**WORK TASK**
Find every line below where the string "value" shows up, and copy those lines.

EXTRACTED DATA section start

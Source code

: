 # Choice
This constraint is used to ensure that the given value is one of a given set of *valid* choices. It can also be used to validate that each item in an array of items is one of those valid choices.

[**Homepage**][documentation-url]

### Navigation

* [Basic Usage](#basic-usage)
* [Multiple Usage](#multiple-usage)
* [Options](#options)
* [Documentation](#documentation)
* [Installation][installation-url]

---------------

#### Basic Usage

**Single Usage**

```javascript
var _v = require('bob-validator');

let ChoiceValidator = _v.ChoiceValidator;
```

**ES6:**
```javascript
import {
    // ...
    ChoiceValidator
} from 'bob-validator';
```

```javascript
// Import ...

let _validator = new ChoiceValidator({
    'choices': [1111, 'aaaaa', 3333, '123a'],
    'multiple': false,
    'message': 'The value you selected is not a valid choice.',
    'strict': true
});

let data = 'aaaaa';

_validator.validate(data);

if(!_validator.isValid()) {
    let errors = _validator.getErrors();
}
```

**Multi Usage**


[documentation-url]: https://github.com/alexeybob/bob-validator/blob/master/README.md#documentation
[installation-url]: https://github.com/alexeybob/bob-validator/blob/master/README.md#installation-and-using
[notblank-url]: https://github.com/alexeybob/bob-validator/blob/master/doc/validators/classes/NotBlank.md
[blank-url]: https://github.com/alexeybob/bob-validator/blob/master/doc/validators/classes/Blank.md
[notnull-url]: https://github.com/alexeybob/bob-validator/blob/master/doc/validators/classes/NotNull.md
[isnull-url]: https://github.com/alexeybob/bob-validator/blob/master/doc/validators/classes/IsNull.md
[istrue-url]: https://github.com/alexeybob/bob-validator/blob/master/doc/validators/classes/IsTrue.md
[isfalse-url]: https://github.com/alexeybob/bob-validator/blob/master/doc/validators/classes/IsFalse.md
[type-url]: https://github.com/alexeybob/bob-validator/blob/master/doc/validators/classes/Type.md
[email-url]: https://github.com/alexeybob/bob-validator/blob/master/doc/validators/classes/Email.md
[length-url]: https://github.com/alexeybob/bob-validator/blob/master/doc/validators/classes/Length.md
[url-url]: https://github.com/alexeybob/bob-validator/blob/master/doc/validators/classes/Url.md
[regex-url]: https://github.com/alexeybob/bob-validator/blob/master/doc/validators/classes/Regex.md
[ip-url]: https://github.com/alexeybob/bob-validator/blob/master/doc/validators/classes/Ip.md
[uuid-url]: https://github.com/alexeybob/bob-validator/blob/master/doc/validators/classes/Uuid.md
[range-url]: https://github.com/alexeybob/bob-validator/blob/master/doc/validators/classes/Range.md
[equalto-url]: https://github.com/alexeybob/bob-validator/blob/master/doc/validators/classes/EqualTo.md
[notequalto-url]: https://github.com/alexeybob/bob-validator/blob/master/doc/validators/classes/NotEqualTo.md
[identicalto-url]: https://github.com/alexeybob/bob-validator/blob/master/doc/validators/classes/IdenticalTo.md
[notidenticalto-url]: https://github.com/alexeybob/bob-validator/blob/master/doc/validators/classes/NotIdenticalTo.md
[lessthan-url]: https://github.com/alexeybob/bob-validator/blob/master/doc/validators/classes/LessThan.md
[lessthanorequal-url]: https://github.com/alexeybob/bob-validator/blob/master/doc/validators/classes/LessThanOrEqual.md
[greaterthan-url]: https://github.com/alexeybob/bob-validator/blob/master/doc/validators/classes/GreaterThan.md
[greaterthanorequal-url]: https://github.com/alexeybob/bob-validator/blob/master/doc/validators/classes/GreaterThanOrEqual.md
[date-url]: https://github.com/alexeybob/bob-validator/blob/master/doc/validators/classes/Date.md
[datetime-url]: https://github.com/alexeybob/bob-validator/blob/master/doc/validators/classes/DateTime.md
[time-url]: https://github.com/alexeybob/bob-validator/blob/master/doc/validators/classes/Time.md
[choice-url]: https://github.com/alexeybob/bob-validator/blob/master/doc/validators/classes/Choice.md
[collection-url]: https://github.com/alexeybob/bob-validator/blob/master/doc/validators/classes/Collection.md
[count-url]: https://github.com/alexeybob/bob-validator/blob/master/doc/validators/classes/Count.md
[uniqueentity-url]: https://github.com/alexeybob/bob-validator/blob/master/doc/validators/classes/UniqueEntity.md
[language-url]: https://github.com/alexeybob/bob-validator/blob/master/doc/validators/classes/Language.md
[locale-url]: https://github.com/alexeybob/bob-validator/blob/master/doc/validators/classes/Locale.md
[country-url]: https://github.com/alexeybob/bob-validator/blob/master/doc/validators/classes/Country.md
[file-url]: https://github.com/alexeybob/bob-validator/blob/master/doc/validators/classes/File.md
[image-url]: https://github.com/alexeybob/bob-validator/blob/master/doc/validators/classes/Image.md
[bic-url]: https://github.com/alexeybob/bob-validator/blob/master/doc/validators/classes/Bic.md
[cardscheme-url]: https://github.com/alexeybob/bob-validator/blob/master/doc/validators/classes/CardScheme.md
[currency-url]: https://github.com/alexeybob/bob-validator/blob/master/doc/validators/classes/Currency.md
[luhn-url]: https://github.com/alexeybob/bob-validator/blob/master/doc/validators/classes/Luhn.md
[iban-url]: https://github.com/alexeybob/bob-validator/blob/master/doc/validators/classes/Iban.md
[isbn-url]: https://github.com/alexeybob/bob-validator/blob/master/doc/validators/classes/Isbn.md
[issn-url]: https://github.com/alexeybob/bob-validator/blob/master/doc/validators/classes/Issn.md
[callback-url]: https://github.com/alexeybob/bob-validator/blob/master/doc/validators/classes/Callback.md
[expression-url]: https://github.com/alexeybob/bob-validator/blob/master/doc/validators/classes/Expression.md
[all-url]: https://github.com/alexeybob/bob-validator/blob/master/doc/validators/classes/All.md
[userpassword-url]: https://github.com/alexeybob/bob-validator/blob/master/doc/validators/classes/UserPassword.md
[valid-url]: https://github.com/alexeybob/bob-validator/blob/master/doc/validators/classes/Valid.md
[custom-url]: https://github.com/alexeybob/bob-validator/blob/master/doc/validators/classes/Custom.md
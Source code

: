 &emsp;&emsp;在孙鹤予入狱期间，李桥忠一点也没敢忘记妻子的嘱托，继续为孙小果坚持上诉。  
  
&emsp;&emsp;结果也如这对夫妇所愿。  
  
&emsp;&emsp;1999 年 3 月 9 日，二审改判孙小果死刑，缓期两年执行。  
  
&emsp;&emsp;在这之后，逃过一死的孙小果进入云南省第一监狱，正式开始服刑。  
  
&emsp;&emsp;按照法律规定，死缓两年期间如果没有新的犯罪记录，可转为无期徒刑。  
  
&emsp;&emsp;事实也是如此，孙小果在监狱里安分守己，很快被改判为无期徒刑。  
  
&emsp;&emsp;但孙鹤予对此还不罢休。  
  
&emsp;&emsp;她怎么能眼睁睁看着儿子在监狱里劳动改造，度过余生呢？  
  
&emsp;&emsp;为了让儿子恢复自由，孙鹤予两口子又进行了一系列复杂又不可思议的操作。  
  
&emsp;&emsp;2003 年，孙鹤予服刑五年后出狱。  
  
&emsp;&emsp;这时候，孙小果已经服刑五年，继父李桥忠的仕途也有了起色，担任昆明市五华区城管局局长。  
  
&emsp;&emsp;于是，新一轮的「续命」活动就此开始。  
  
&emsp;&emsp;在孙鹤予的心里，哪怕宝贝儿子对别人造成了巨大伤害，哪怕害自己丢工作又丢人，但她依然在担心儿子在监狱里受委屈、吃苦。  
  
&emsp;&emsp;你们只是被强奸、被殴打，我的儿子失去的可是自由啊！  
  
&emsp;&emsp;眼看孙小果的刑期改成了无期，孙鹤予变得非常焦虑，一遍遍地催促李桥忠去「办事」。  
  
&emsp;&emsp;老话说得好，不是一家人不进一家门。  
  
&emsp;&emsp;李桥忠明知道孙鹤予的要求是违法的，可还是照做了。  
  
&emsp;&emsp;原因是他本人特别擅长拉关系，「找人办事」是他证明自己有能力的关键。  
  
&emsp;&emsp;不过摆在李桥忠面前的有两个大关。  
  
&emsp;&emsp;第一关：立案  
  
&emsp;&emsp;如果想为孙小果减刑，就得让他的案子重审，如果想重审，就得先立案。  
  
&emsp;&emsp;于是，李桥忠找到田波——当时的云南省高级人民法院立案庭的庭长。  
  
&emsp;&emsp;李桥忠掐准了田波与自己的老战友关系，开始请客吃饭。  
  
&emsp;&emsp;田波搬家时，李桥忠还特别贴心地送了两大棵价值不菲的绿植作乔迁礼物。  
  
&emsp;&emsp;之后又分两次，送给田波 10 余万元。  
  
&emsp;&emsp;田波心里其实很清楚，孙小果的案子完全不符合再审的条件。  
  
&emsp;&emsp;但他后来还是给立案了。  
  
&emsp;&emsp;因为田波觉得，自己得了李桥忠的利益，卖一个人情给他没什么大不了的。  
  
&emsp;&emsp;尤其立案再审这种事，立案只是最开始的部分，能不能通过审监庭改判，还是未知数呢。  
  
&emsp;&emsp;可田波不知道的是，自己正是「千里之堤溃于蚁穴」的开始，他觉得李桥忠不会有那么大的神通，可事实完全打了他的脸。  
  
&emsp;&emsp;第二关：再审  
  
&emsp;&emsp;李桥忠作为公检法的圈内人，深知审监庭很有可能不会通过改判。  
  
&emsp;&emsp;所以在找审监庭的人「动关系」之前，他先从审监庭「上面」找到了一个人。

EXTRACTED DATA section end

**OUTPUT OF THE EXERCISE**
This constraint is used to ensure that the given value is one of a given set of *valid* choices. It can also be used to validate that each item in an array of items is one of those valid choices.
    'message': 'The value you selected is not a valid choice.',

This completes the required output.